WHAT IS EXPECTED:
Lines in the data below that contain the word "numbers" are to be copied.

RECORDS TO USE:
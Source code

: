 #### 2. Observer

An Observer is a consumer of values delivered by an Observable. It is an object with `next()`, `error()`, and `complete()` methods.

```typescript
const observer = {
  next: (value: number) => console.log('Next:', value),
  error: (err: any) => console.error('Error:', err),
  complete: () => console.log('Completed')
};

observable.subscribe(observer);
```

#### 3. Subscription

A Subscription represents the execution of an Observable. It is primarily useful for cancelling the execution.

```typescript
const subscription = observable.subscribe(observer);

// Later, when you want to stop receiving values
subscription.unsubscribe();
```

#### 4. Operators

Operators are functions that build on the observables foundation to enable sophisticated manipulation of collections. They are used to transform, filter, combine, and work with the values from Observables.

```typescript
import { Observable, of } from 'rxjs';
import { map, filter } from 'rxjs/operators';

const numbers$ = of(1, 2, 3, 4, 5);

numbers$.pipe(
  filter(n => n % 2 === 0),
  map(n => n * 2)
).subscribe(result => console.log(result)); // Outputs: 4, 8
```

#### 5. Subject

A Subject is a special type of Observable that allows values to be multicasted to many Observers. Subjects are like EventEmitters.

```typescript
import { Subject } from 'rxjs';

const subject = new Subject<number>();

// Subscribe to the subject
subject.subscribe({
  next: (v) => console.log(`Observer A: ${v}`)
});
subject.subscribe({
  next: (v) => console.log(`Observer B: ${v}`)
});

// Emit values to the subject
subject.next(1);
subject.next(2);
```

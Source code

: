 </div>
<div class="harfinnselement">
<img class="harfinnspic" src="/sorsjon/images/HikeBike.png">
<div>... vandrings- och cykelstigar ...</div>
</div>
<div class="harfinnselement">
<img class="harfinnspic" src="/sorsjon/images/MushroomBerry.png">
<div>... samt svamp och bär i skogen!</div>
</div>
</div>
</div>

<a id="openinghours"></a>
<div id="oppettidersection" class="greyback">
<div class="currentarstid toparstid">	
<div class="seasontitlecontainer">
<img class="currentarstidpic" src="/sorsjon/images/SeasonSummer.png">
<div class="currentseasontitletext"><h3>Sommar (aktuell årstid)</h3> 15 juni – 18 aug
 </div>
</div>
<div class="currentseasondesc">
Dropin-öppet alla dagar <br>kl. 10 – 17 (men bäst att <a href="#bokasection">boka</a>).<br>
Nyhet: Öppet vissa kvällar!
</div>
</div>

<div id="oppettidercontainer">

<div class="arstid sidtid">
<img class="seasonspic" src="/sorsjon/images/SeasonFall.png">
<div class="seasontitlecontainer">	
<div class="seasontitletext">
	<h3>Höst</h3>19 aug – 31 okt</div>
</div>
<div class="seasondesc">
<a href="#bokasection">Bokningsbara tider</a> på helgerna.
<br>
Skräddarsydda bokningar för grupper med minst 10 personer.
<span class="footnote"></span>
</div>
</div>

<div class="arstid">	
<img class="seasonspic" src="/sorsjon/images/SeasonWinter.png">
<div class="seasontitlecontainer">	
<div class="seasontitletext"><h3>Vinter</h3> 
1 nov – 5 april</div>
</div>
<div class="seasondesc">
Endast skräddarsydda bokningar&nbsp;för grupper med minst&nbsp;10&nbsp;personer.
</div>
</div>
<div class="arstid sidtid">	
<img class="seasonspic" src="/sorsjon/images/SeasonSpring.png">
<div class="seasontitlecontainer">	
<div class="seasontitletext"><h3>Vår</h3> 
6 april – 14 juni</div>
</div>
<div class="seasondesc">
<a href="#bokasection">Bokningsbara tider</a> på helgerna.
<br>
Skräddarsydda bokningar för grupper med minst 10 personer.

SOLVED PROBLEM:
const numbers$ = of(1, 2, 3, 4, 5);
numbers$.pipe(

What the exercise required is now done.